While it may surprise you if you are new to search engine internals, one of the most important building blocks of a search engine is the ability to efficiently compress and quickly decode sorted lists of integers. Why is this useful? As you may know, Elasticsearch shards, which are Lucene indices under the hood, split the data that they store into segments which are regularly merged together. Inside each segment, documents are given an identifier between 0 and the number of documents in the segment (up to 231-1). This is conceptually like an index in an array: it is stored nowhere but is enough to identity an item. Segments store data about documents sequentially, and a doc ID is the index of a document in a segment. So the first document in a segment would have a doc ID of 0, the second 1, etc. until the last document, which has a doc ID equal to the total number of documents in the segment minus one.

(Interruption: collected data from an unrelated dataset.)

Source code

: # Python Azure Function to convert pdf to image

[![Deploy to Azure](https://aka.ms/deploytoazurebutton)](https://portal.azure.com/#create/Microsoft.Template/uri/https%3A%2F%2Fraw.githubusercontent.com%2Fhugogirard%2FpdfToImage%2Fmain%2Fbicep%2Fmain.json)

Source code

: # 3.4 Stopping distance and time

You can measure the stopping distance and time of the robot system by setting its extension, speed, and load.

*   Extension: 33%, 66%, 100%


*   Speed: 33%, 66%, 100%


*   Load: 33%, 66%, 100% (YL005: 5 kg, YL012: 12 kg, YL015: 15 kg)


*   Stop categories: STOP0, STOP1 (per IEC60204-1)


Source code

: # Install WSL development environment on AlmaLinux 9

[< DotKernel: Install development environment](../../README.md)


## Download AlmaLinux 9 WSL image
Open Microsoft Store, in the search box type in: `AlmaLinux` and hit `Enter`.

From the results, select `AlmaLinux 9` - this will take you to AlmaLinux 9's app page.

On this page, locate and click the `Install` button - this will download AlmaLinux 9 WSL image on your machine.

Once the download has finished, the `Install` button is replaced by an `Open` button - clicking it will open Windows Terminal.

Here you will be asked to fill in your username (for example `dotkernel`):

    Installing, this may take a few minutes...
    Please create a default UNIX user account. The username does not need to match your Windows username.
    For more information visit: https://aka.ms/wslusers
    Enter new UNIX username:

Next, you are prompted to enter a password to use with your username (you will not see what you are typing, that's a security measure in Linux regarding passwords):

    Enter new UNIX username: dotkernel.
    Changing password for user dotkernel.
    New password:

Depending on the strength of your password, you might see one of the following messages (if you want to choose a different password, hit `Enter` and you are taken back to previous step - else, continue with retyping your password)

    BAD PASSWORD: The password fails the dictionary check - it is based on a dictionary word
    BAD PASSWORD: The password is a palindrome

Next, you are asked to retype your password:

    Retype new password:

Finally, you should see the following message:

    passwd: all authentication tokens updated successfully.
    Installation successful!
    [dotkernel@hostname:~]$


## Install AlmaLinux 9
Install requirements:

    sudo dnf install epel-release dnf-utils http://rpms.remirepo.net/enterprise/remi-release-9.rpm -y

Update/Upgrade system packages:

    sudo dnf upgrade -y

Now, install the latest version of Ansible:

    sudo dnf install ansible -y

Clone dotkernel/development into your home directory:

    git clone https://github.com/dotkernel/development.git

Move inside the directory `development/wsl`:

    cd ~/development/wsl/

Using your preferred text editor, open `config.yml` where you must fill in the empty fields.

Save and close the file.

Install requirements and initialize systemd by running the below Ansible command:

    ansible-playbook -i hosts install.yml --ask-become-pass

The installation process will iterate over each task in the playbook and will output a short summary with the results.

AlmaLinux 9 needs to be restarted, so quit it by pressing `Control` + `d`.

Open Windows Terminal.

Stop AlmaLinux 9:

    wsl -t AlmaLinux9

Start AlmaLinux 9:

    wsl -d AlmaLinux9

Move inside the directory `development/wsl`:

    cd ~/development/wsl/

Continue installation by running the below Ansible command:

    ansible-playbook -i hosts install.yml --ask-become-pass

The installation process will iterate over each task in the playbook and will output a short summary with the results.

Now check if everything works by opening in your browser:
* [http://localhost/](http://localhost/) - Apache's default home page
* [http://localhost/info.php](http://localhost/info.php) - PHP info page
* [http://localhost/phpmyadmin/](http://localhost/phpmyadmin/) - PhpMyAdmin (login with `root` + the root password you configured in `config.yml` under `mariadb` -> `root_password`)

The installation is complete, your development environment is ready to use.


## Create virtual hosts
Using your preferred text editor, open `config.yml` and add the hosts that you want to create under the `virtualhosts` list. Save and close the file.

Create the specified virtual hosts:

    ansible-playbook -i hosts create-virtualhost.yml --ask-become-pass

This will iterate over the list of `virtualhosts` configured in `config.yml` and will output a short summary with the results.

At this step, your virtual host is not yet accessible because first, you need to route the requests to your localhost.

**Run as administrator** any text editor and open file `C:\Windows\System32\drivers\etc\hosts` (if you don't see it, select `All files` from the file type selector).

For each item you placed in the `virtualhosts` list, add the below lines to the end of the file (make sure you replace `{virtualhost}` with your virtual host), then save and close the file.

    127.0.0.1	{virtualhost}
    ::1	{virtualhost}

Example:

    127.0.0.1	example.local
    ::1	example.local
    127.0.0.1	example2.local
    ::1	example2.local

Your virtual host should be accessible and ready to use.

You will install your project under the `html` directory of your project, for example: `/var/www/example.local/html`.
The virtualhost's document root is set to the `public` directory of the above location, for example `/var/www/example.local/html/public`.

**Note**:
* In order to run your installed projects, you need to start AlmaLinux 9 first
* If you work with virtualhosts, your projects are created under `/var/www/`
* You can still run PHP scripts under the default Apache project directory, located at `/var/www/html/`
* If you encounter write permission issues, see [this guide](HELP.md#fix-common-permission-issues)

Why are these doc IDs useful? An inverted index needs to map terms to the list of documents that contain this term, called a postings list, and these doc IDs that we just discussed are a perfect fit since they can be compressed efficiently.
Frame Of Reference
In order to be able to compute intersections and unions efficiently, we require that these postings lists are sorted. A nice side-effect of this decision is that postings lists can be compressed with delta-encoding.

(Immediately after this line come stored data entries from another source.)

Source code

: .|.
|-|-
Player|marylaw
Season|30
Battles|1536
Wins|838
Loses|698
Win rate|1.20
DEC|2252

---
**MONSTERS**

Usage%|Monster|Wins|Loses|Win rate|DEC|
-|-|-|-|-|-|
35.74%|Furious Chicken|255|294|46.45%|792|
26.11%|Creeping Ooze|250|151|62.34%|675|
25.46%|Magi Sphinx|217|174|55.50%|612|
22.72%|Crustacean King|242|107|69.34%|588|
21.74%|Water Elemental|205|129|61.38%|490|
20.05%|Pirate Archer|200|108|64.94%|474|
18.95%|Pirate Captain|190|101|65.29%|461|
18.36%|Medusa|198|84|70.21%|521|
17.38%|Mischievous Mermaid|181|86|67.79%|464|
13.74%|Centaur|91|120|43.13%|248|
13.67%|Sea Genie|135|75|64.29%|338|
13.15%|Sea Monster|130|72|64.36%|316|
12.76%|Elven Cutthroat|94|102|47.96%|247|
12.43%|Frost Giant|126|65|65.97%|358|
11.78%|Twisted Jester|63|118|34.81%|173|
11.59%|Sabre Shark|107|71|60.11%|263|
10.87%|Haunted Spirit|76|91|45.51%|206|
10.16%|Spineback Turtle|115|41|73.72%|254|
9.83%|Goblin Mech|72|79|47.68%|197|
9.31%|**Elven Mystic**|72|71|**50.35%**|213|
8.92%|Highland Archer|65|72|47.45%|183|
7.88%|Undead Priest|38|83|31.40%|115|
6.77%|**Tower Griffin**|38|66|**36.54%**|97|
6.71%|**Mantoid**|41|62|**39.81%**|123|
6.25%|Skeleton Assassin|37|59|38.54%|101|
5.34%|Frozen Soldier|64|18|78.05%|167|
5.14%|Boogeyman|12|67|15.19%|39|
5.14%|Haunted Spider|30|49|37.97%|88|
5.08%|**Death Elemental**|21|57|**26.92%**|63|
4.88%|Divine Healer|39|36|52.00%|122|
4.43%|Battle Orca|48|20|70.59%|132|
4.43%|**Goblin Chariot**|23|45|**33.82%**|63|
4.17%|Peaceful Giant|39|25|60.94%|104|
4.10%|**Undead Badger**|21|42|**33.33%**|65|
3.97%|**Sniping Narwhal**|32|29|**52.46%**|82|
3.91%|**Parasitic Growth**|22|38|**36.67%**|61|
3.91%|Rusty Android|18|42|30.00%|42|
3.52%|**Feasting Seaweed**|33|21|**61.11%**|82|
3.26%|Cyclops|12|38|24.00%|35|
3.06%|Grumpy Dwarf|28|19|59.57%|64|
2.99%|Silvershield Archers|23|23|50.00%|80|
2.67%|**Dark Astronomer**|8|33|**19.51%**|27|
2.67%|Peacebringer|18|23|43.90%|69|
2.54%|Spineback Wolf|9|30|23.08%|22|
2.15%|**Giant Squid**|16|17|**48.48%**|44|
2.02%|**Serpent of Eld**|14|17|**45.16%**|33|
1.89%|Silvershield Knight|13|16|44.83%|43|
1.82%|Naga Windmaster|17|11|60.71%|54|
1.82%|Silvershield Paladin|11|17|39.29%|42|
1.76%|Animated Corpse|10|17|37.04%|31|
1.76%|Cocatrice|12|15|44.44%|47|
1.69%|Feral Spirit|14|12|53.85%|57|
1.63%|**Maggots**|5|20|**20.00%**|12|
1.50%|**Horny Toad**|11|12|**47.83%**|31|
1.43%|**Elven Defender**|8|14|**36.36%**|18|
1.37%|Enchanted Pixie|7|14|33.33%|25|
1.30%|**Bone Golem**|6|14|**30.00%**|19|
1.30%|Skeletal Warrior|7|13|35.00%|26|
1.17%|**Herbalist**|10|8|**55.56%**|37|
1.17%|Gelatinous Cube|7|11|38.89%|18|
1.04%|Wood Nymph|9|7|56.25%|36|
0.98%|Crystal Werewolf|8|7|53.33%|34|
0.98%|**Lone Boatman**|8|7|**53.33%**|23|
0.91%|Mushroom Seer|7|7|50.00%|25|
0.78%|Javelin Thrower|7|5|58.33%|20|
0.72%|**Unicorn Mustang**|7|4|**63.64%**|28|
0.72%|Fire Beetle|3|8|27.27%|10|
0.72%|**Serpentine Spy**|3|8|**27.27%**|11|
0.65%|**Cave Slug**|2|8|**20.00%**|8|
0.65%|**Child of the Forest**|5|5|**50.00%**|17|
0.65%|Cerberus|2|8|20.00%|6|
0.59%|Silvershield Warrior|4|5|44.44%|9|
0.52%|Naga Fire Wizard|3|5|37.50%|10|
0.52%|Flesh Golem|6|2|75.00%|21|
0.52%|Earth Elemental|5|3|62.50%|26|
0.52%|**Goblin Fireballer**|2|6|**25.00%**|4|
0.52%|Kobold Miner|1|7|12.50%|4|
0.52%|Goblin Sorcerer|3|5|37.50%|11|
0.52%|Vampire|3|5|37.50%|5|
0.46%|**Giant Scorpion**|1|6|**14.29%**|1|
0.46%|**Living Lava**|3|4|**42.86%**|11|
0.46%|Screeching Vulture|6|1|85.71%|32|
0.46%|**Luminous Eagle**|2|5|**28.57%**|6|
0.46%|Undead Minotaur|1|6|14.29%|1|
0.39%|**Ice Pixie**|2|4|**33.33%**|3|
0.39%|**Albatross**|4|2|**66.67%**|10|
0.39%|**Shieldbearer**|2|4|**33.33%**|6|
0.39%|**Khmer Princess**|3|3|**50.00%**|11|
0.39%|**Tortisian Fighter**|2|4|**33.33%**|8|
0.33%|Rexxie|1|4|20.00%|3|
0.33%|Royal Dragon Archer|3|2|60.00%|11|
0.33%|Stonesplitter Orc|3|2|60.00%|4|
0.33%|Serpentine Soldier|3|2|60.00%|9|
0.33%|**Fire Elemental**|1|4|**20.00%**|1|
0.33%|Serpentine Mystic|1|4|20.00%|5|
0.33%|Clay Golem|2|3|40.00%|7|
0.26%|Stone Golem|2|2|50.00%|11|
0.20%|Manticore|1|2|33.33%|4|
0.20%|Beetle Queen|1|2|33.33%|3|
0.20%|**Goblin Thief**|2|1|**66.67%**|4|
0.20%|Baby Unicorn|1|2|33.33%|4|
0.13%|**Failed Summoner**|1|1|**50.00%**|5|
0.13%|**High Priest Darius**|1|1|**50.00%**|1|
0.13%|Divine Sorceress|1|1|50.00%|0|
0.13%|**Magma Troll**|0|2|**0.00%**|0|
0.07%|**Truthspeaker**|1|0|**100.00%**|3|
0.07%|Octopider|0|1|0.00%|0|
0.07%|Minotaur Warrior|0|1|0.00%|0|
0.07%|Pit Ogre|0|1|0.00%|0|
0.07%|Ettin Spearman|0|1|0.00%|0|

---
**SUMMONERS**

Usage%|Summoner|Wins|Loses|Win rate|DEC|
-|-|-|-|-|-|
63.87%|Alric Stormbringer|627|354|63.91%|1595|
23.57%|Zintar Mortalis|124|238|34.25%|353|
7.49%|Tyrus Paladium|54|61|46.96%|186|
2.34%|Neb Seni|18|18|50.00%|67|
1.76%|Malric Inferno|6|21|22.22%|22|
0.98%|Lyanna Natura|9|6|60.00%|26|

For instance, if your postings list is
[73, 300, 302, 332, 343, 372], the list of deltas would be
[73, 227, 2, 30, 11, 29]. What is interesting to note here is that all deltas are between 0 and 255, so you only need one byte per value. This is the technique that Lucene is using in order to encode your inverted index on disk: postings lists are split into blocks of 256 doc IDs and then each block is compressed separately using delta-encoding and bit packing: Lucene computes the maximum number of bits required to store deltas in a block, adds this information to the block header, and then encodes all deltas of the block using this number of bits. This encoding technique is known as Frame Of Reference (FOR) in the literature and has been used since Lucene 4.1.
Here is an example with a block size of 3 (instead of 256 in practice):
The same abstraction is used at search time: queries and filters return a sorted iterator over the list of documents that they match. In the case of term queries and filters, implementation is very simple, we just need to return an iterator over a postings list from the inverted index. Other queries are more sophisticated. For instance, a disjunction
termA OR termB would need to merge postings lists for
termB on the fly. But in the end, it is still using the same abstraction.
This leads us to a second place where Lucene needs to encode sorted lists of integers: the filter cache. Filter caching is a popular technique which can speed up the execution of frequently-used filters. It is a simple cache that maps (filter, segment) pairs to the list of doc IDs that they match. But constraints are different from the inverted index:
- Since we only cache frequently-used filters, the compression ratio does not matter as much as for the inverted index which needs to encode matching documents for _every_ possible term.
- However, we need cached filters to be faster than re-executing the filter, so it is important to use a good data-structure.
- Cached filters are stored in memory while postings lists are typically stored on disk.
For these reasons, the best encoding techniques are not necessarily the same for an inverted index and for cached filters.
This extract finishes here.